Algorithm. Sliced Inverse Regression


  1. Compute the sample mean and sample variance and standardize sample:

    $\hat{\mu} = E_n(X), \hat{\Sigma} = var_n(X) , Z_i = \hat{\Sigma}^{-1/2}(X_i-\hat{\mu})$

  2. Approximate $E(Z \mid Y \in J_i)$ by

    $E_n(Z \mid Y \in J_i) = \frac{E_n(Z I(Y \in J_i))}{E_n(I(Y\in J_i))}$ ,i=1,….,h

  3. Approximate $Cov(E(Z\mid g(Y)))$ by

    $\hat{\Lambda} = \sum_{i=1}^n E_n(I(Y\in J_i))E_n(Z \mid Y \in J_i)E_n(Z \mid Y \in J_i)^T$

  4. Let $\hat v_1,\hat v_2 ,…$ be the eigenvalue of $\hat{\Lambda}$ and let $\hat{\beta}_k = \hat{\Sigma}^{-1/2}\hat{v}_k$, k=1,2,…r

    Desired predictor would be $\hat{\beta}_k^t(X_1-\mu),\hat{\beta}_k^t(X_2-\mu),…,\hat{\beta}_k^t(X_n-\mu)$


We have seen concept of SDR and SIR method. However, even though SIR are good for estimating SDR subspace, it has serious problem.

That is, if between the connection of Y and X, X has symmetric at 0, then it means $E(X\mid Y)=0$ ,so it did not deliver any information about SDR subspace.
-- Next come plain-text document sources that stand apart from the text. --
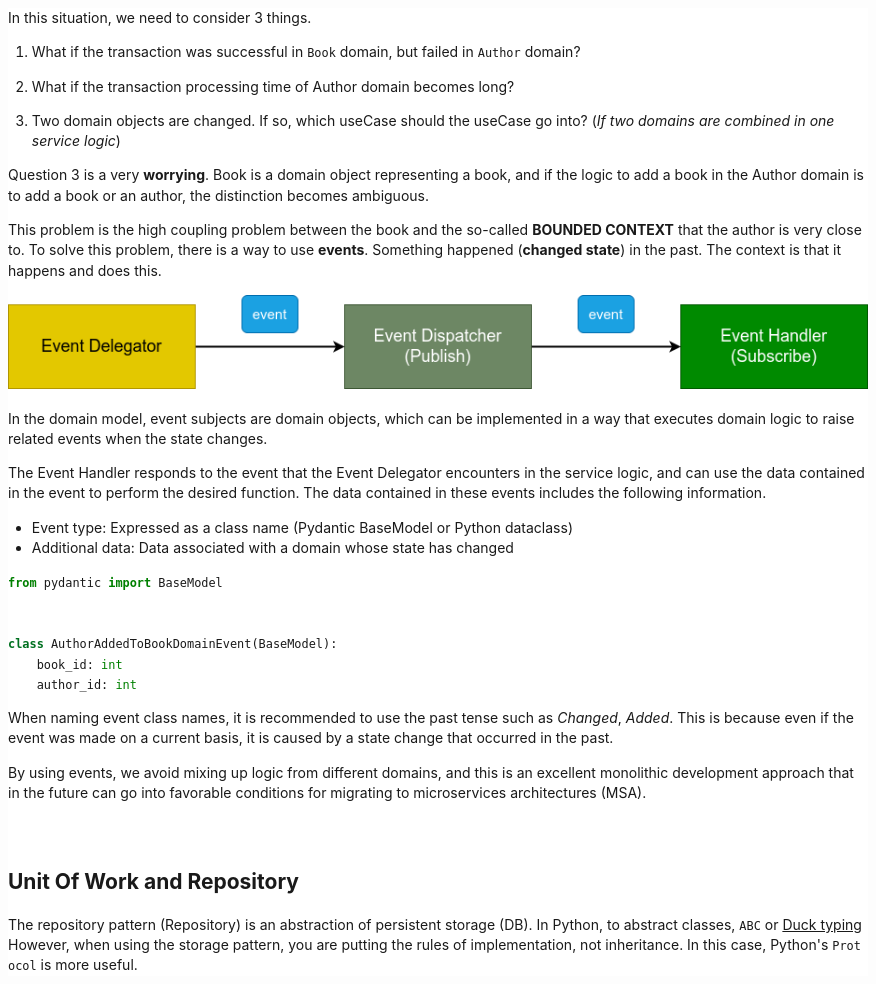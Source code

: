 In this situation, we need to consider 3 things.

1. What if the transaction was successful in ```Book``` domain, but failed in ```Author``` domain?

2. What if the transaction processing time of Author domain becomes long?

3. Two domain objects are changed. If so, which useCase should the useCase go into?
   (*If two domains are combined in one service logic*)

Question 3 is a very **worrying**. Book is a domain object representing a book, and if the logic to add a book in the Author domain is to add a book or an author, the distinction becomes ambiguous.

This problem is the high coupling problem between the book and the so-called **BOUNDED CONTEXT** that the author is very close to. To solve this problem, there is a way to use **events**. Something happened (**changed state**) in the past. The context is that it happens and does this.

![Python-Event](./images/python_event.png)

In the domain model, event subjects are domain objects, which can be implemented in a way that executes domain logic to raise related events when the state changes.

The Event Handler responds to the event that the Event Delegator encounters in the service logic, and can use the data contained in the event to perform the desired function. The data contained in these events includes the following information.

- Event type: Expressed as a class name (Pydantic BaseModel or Python dataclass)
- Additional data: Data associated with a domain whose state has changed

```python
from pydantic import BaseModel


class AuthorAddedToBookDomainEvent(BaseModel):
    book_id: int
    author_id: int
```

When naming event class names, it is recommended to use the past tense such as *Changed*, *Added*. This is because even if the event was made on a current basis, it is caused by a state change that occurred in the past.

By using events, we avoid mixing up logic from different domains, and this is an excellent monolithic development approach that in the future can go into favorable conditions for migrating to microservices architectures (MSA).

<br />

## Unit Of Work and Repository

The repository pattern (Repository) is an abstraction of persistent storage (DB). In Python, to abstract classes, ```ABC``` or [Duck typing](https://en.wikipedia.org/wiki/Duck_typing) However, when using the storage pattern, you are putting the rules of implementation, not inheritance. In this case, Python's ```Protocol``` is more useful.
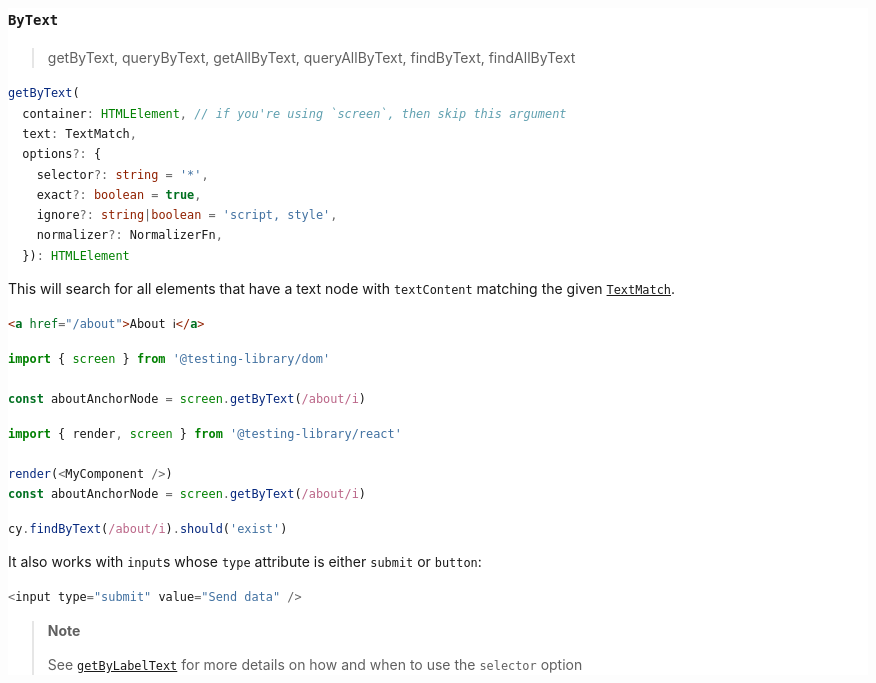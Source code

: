 ### `ByText`

> getByText, queryByText, getAllByText, queryAllByText, findByText,
> findAllByText

```typescript
getByText(
  container: HTMLElement, // if you're using `screen`, then skip this argument
  text: TextMatch,
  options?: {
    selector?: string = '*',
    exact?: boolean = true,
    ignore?: string|boolean = 'script, style',
    normalizer?: NormalizerFn,
  }): HTMLElement
```

This will search for all elements that have a text node with `textContent`
matching the given [`TextMatch`](#textmatch).

```html
<a href="/about">About ℹ️</a>
```





```js
import { screen } from '@testing-library/dom'

const aboutAnchorNode = screen.getByText(/about/i)
```



```js
import { render, screen } from '@testing-library/react'

render(<MyComponent />)
const aboutAnchorNode = screen.getByText(/about/i)
```



```js
cy.findByText(/about/i).should('exist')
```



It also works with `input`s whose `type` attribute is either `submit` or
`button`:

```js
<input type="submit" value="Send data" />
```

> **Note**
>
> See [`getByLabelText`](#bylabeltext) for more details on how and when to use
> the `selector` option

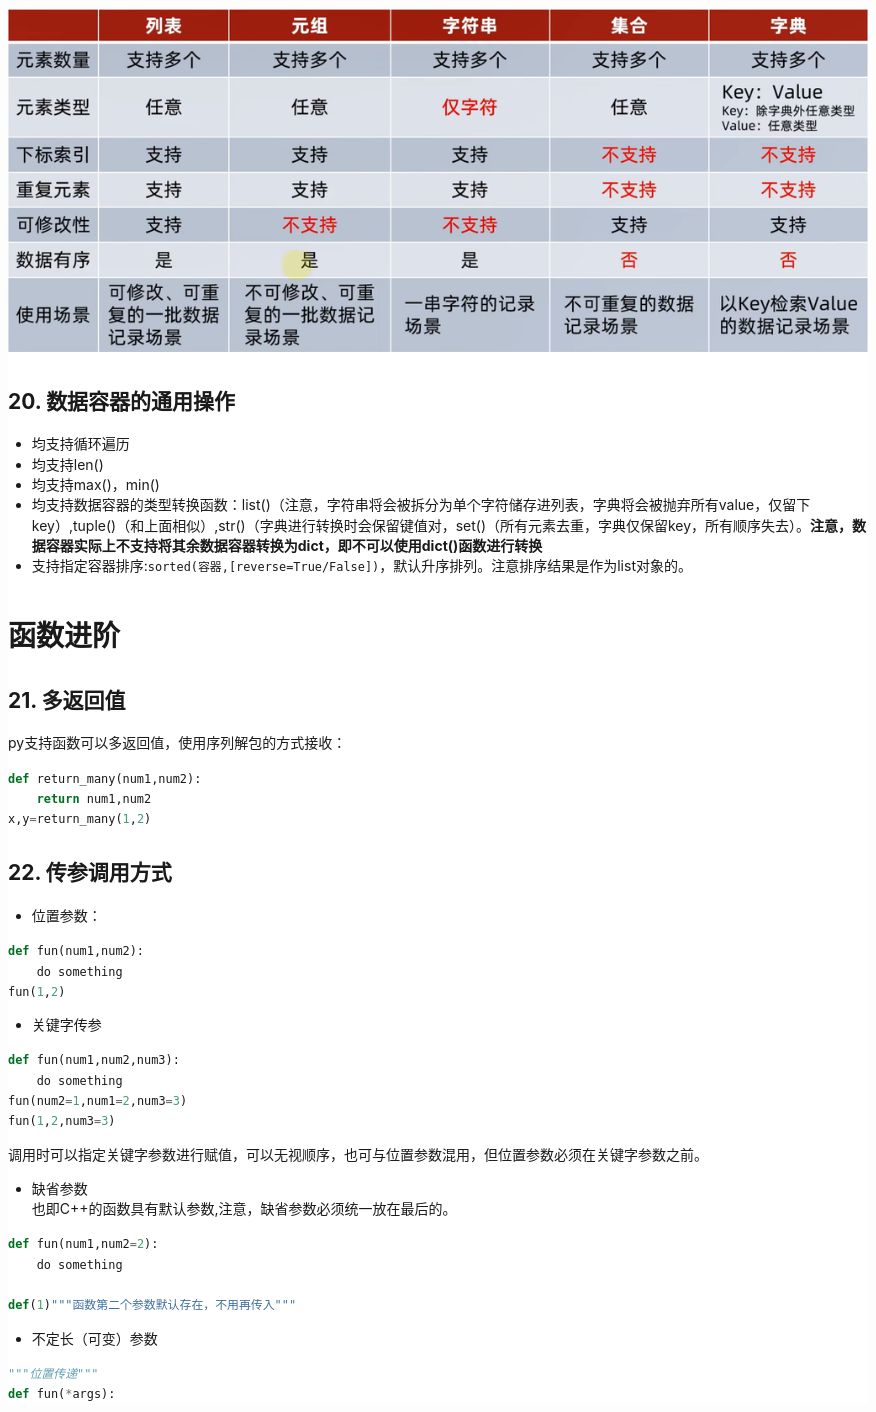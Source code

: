 ![总结图](img/image-11.png "总结图")
##  20. <a name='-1'></a>数据容器的通用操作
- 均支持循环遍历
- 均支持len()
- 均支持max()，min()
- 均支持数据容器的类型转换函数：list()（注意，字符串将会被拆分为单个字符储存进列表，字典将会被抛弃所有value，仅留下key）,tuple()（和上面相似）,str()（字典进行转换时会保留键值对，set()（所有元素去重，字典仅保留key，所有顺序失去）。**注意，数据容器实际上不支持将其余数据容器转换为dict，即不可以使用dict()函数进行转换**
- 支持指定容器排序:`sorted(容器,[reverse=True/False])`，默认升序排列。注意排序结果是作为list对象的。
# 函数进阶
##  21. <a name='-1'></a>多返回值
py支持函数可以多返回值，使用序列解包的方式接收：
```py
def return_many(num1,num2):
    return num1,num2
x,y=return_many(1,2)
```
##  22. <a name='-1'></a>传参调用方式
- 位置参数：
```py
def fun(num1,num2):
    do something
fun(1,2)
```
- 关键字传参
```py
def fun(num1,num2,num3):
    do something
fun(num2=1,num1=2,num3=3)
fun(1,2,num3=3)
```
调用时可以指定关键字参数进行赋值，可以无视顺序，也可与位置参数混用，但位置参数必须在关键字参数之前。
- 缺省参数  
也即C++的函数具有默认参数,注意，缺省参数必须统一放在最后的。
```py
def fun(num1,num2=2):
    do something

def(1)"""函数第二个参数默认存在，不用再传入"""
```
- 不定长（可变）参数
```py
"""位置传递"""
def fun(*args):
```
We call this problem as U-shape problem.

This problem could be overcame with other methods like SAVE, CR, DR. Before approaching them, we gonna see another method to estimate SDR subspace in next posting.


Debnath, L.& Mikusinski, P. (2005). Introduction to Hilbert Space.London,UK.:Elsevire Academic Press
Li, B. (2018). Sufficient Dimension Reduction. Boca Raton,FL:CRC Press.